As I mentioned earlier, Deki uses PHP sessions to pass some information between requests. Memcached was a good fit for the job. Installing memcached is pretty straight forward so I won't cover that here.
We added support for memcached sessions in Deki in the 8.08 release. Deki requires that you have the memcache PECL module installed (with session support enabled).
Once installed, telling Deki to store sessions in memcache is simple. Just add the following to your LocalSettings.php:
$wgMemCachedServers = array('tcp://memcache1:11211', 'tcp://memcache2:11211');
You can also add more advanced options by using a connection string like:
$wgMemCachedServers = array('tcp://memcache1:11211?persistent=1&weight=2&timeout=2&retry_interval=10');
To verify that sessions are being saved, you may want to run memcached with the -vv flag, then remove the -vv flag once you're verified everything is ok. It's very important that you verify that memcached sessions are working. If it's not working you won't see a failure or an error message, but requests will be very slow since PHP is waiting for the memcache server to time out (default 2 seconds). Another way of verifying this is to use a tool like Fiddler2 and checking your X-TTFB (time to first byte) value. If it's greater that 2000 (2 seconds), you should double-check your memcache setup.
Since the lucene index is stored on the filesystem, it must be configured to run on a single "master" server. See this page for more info on how to configure the Lucene service
How do I...Configure Lucene in a Clustered Environment?
We also store the Lucene index on an EBS filesystem. We can easily rebuild the index, but it's a very expensive and time consuming operation. Taking a daily snapshot of our EBS volume saves us a lot of rebuilding time in case the server crashes. The backup and restore process is fully scripted so if the server crashes, we simply launch a new server in it's place. The latest snapshot is then used to create a new EBS volume.

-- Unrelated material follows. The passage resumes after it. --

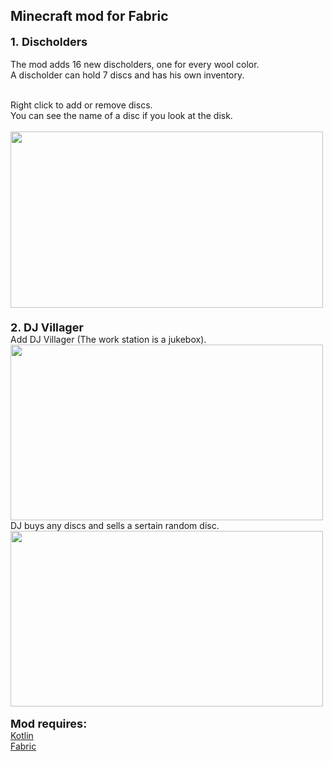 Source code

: <h2>Minecraft mod for Fabric</h2>

<p><span style="font-size: 18px;"><strong>1.&nbsp;Discholders</strong></span><br /><br /><span style="font-size: 14px;">The mod adds 16 new discholders, one for every wool color.</span><br /><span style="font-size: 14px;">A&nbsp;discholder can hold 7 discs and has his own inventory.&nbsp;<br /><br /></span></p>
<p><span style="font-size: 14px;">Right click to add or remove discs.&nbsp;<br />You can see the name of a disc if you look at the disk.</span><br /><br /><img src="https://user-images.githubusercontent.com/66675746/151382817-8644ac5f-89a7-49ba-ae1e-57985949eb4d.png" width="500" height="282" /><br /><span style="font-size: 18px;"><strong><br />2. DJ Villager<br /></strong><span style="font-size: 14px;">Add DJ Villager (The work station is a jukebox).<br /><img src="https://user-images.githubusercontent.com/66675746/151383037-9d56d6df-ead2-4627-aa79-546789ff5464.png" alt="" width="500" height="281" /><br />DJ buys any discs and sells a sertain random disc.<br /><img src="https://user-images.githubusercontent.com/66675746/151383054-911dc5f9-72a2-4e13-8d25-9ac4c7eeb29b.png" alt="" width="500" height="281" /><br /><strong><br /><span style="font-size: 18px;">Mod requires:</span></strong><br /><a href="https://www.curseforge.com/minecraft/mc-mods/fabric-language-kotlin">Kotlin</a><br /><a title="Fabric" href="https://www.curseforge.com/minecraft/mc-mods/fabric-api">Fabric</a><br /></span></span><span style="font-size: 18px;"><span style="font-size: 14px;"><br /></span></span></p>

One of the great features of MindTouch Deki is the ability to embed content into your wiki pages using extensions. Because these extensions are simple REST services, they can be run anywhere in the cloud. In a standard Deki installation, these services would run locally. However, in a multi-tenant configuration where the same services are used on all sites, it's more efficient and maintainable to run the services as remote services.
For wik.is, we have a dedicated server for hosting the extension services. For example, in our data.sql file (which createdb.sh uses to create a new wiki database), we do something like this:
INSERT INTO `services` (`service_type`, `service_sid`, `service_uri`, `service_description`, `service_enabled`, `service_local`) VALUES
('ext', NULL, 'http://extensions.wik.is/@api/dekiext/feed', 'Atom/RSS Feeds', 1, 0);
This tells the wiki to find the feed service at: http://extensions.wik.is/@api/dekiext/feed.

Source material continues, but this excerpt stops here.